§ **Task statement**
Find each line below where the word "correctly" occurs, and copy it.

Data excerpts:

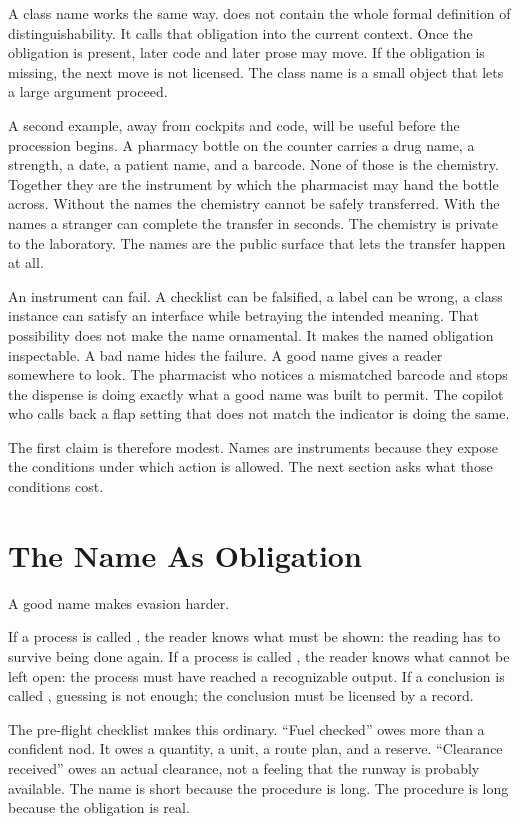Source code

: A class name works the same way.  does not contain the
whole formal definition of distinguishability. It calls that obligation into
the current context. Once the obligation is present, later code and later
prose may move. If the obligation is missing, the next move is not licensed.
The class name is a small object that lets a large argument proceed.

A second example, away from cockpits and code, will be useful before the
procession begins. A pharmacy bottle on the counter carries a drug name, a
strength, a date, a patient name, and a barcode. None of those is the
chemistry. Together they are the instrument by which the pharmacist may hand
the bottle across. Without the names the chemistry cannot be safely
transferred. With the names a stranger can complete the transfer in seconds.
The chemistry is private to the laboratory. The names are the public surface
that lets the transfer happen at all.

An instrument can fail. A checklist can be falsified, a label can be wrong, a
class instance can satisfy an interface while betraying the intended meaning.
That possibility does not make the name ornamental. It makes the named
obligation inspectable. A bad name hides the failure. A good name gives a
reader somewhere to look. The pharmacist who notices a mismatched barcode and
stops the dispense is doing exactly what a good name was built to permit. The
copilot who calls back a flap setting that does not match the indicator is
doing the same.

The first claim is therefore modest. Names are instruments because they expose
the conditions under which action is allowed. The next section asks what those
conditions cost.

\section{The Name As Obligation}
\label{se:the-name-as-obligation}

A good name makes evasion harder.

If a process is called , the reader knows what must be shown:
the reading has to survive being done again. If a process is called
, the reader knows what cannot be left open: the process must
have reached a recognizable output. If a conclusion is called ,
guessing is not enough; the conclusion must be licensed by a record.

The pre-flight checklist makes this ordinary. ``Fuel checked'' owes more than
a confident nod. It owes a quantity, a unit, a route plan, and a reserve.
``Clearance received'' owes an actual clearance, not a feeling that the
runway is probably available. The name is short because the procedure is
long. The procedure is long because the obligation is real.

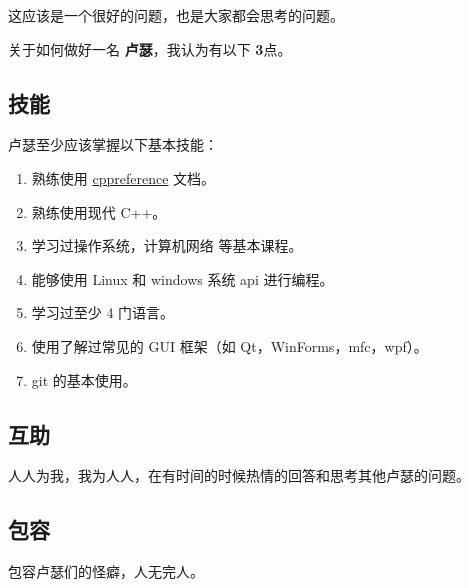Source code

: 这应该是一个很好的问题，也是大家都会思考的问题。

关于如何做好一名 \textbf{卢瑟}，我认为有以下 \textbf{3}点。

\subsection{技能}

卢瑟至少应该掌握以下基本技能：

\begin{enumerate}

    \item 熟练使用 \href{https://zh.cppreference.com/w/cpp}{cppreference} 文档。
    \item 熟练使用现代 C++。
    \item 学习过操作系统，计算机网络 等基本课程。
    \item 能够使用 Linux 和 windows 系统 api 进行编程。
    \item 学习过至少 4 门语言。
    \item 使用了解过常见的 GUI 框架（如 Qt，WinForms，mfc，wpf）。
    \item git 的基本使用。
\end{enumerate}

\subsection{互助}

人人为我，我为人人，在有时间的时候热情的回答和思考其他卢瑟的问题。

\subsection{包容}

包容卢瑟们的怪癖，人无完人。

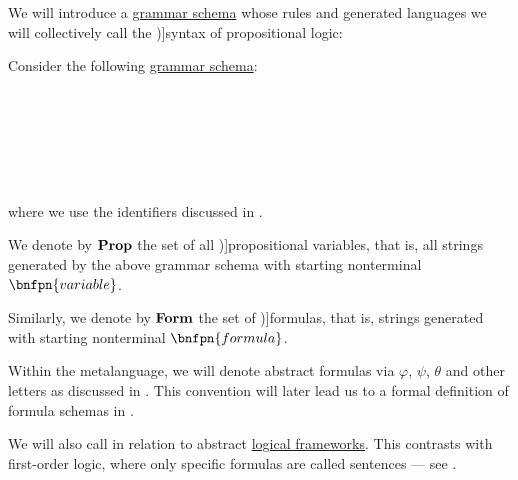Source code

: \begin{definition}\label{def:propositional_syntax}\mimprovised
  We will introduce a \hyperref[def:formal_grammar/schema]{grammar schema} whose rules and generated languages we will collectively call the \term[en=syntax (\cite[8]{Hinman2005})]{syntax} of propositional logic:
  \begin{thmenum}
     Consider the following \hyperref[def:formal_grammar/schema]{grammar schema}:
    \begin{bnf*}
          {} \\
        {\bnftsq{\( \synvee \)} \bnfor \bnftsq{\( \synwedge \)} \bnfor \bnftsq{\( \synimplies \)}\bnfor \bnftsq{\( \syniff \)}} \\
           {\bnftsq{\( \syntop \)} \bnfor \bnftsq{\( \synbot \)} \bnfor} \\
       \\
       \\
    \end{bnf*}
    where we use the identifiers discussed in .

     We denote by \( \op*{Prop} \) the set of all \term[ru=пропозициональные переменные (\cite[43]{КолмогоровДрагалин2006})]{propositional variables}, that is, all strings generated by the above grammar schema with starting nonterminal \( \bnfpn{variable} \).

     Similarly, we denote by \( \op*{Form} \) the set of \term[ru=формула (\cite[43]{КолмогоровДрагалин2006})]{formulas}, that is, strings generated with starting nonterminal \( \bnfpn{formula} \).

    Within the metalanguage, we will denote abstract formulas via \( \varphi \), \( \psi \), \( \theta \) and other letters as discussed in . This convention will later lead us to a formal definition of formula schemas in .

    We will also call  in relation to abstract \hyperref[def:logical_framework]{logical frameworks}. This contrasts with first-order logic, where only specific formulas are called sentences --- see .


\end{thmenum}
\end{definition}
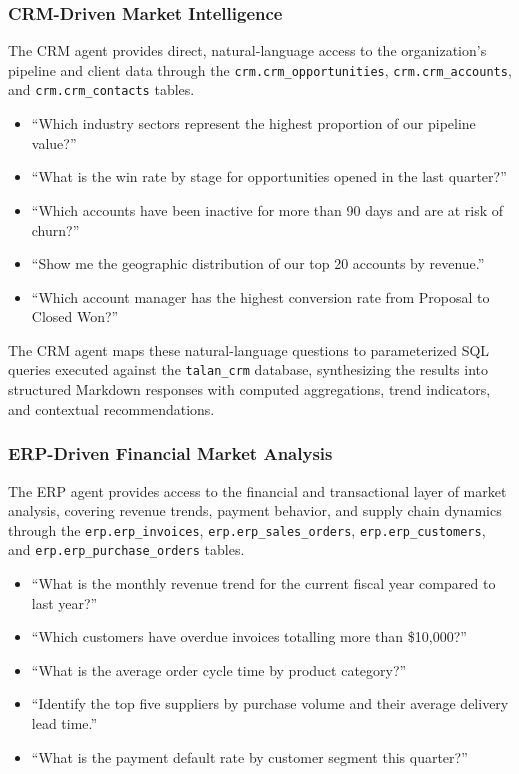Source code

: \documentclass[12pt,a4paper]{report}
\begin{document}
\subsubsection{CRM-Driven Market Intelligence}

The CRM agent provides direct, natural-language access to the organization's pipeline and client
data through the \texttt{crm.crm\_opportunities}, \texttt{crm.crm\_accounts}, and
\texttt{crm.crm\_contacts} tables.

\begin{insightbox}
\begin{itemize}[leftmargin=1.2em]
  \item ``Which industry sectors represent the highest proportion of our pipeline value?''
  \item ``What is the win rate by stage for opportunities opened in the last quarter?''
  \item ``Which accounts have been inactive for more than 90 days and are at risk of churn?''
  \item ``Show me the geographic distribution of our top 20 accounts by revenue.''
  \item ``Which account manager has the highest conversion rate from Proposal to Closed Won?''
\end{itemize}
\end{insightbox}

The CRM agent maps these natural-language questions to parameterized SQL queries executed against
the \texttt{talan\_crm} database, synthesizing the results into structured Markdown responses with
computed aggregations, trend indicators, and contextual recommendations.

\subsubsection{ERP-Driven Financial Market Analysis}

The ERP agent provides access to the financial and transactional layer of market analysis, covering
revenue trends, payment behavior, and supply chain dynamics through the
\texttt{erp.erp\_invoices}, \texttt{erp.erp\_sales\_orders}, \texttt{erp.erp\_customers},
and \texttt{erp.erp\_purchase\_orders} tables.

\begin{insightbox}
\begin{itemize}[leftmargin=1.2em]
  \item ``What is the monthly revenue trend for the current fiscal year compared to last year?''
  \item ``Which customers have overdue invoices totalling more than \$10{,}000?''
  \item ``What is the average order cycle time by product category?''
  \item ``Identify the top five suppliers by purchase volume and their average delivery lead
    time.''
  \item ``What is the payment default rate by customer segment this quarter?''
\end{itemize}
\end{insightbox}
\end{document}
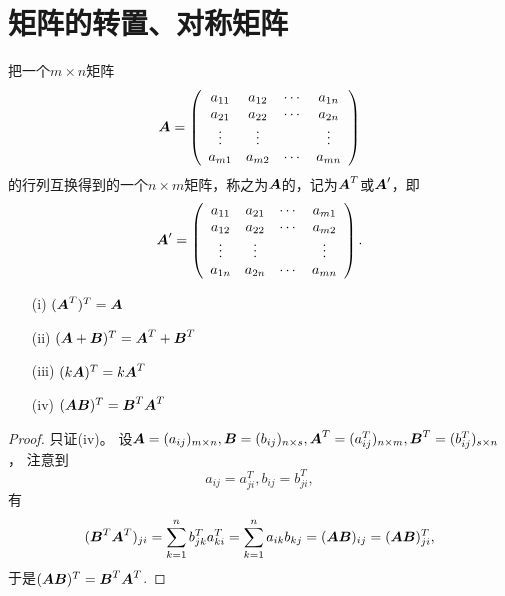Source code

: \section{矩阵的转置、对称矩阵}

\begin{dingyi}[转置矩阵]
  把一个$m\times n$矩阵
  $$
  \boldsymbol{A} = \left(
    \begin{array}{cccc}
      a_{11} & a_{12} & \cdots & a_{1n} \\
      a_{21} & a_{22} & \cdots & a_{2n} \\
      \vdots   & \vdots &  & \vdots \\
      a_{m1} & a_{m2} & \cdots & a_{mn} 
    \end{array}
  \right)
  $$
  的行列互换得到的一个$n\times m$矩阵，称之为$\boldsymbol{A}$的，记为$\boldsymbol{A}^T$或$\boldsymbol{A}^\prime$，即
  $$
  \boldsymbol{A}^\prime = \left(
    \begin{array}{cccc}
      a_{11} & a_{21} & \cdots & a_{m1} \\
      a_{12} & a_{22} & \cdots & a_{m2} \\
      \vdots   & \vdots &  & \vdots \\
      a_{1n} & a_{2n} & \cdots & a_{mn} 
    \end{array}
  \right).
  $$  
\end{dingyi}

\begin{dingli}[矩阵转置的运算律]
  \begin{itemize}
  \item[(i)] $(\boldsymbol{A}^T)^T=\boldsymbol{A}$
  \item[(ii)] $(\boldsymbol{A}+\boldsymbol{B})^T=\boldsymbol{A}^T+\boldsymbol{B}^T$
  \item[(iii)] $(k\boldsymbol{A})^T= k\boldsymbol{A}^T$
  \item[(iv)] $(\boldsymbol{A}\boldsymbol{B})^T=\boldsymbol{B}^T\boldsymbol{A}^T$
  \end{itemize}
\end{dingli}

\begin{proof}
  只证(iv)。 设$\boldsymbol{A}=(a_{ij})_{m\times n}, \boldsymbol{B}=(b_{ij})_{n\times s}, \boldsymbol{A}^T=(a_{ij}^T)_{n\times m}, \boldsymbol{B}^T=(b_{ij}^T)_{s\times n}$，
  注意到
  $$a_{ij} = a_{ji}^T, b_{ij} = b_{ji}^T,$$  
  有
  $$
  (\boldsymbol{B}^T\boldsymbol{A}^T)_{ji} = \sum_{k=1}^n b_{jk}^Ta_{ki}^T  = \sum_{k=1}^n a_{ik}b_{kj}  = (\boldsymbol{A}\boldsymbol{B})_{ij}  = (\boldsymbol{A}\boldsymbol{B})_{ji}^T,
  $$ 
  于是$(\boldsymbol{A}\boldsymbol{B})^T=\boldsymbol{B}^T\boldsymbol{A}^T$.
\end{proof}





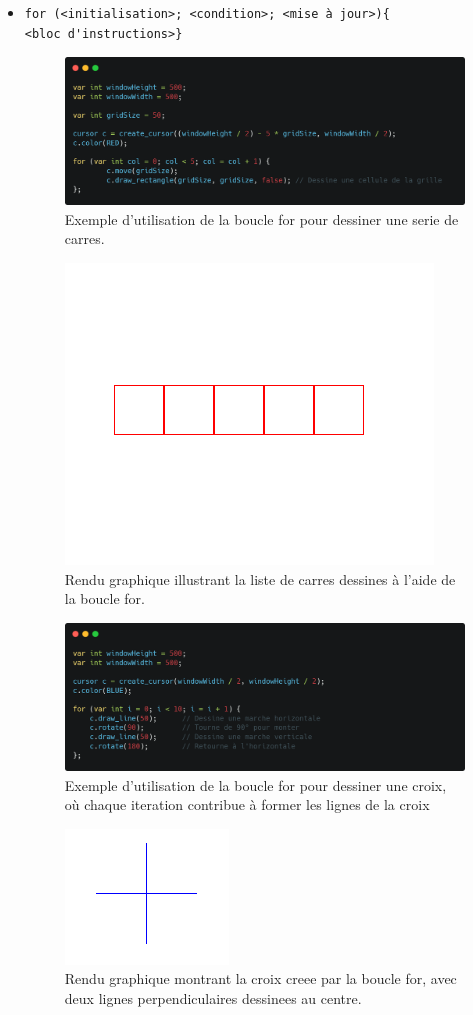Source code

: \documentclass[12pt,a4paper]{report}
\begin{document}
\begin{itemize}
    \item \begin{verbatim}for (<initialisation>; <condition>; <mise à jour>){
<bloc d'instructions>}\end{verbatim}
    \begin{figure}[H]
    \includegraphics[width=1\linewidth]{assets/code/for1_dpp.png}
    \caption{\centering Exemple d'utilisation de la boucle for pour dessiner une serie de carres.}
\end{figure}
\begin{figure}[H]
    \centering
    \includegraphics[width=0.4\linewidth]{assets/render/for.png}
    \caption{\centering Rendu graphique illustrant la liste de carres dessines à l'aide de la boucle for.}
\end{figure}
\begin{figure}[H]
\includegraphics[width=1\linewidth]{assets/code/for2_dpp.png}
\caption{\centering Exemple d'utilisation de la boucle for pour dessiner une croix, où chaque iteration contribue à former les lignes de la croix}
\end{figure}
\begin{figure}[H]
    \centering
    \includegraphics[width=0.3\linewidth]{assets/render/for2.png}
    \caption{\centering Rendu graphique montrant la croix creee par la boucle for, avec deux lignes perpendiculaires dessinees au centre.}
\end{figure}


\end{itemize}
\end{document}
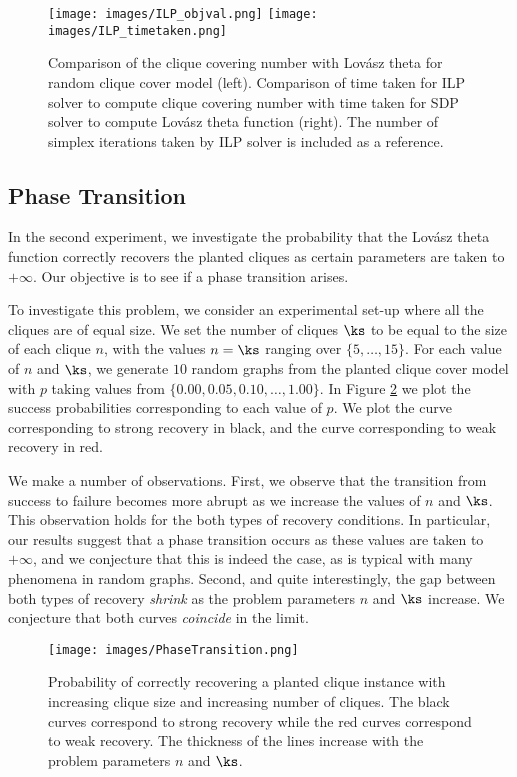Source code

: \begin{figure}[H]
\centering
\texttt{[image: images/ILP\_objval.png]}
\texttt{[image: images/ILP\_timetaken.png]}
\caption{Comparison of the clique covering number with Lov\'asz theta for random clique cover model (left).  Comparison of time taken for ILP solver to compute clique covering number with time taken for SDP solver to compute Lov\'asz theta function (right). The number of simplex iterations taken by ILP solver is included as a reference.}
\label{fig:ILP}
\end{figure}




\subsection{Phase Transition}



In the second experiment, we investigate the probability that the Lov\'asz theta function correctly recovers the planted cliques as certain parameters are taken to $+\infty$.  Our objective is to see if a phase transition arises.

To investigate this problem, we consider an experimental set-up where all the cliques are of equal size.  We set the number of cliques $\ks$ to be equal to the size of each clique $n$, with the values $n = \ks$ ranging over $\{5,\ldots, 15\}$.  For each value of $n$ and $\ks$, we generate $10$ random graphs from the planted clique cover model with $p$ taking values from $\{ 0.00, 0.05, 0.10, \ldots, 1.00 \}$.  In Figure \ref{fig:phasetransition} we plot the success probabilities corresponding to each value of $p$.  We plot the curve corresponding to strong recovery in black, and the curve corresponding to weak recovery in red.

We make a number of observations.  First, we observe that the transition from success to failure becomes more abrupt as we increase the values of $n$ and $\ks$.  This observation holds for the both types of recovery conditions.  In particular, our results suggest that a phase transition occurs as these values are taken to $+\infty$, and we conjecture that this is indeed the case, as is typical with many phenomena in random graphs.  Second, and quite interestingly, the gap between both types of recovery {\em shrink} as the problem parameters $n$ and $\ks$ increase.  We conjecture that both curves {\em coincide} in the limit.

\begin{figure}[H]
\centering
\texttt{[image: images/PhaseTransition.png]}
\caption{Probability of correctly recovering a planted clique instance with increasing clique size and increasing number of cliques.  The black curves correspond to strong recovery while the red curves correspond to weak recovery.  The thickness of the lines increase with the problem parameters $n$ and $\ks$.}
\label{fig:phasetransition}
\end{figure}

§ **Answer for this exercise**
In the second experiment, we investigate the probability that the Lov\'asz theta function correctly recovers the planted cliques as certain parameters are taken to $+\infty$.  Our objective is to see if a phase transition arises.
\caption{Probability of correctly recovering a planted clique instance with increasing clique size and increasing number of cliques.  The black curves correspond to strong recovery while the red curves correspond to weak recovery.  The thickness of the lines increase with the problem parameters $n$ and $\ks$.}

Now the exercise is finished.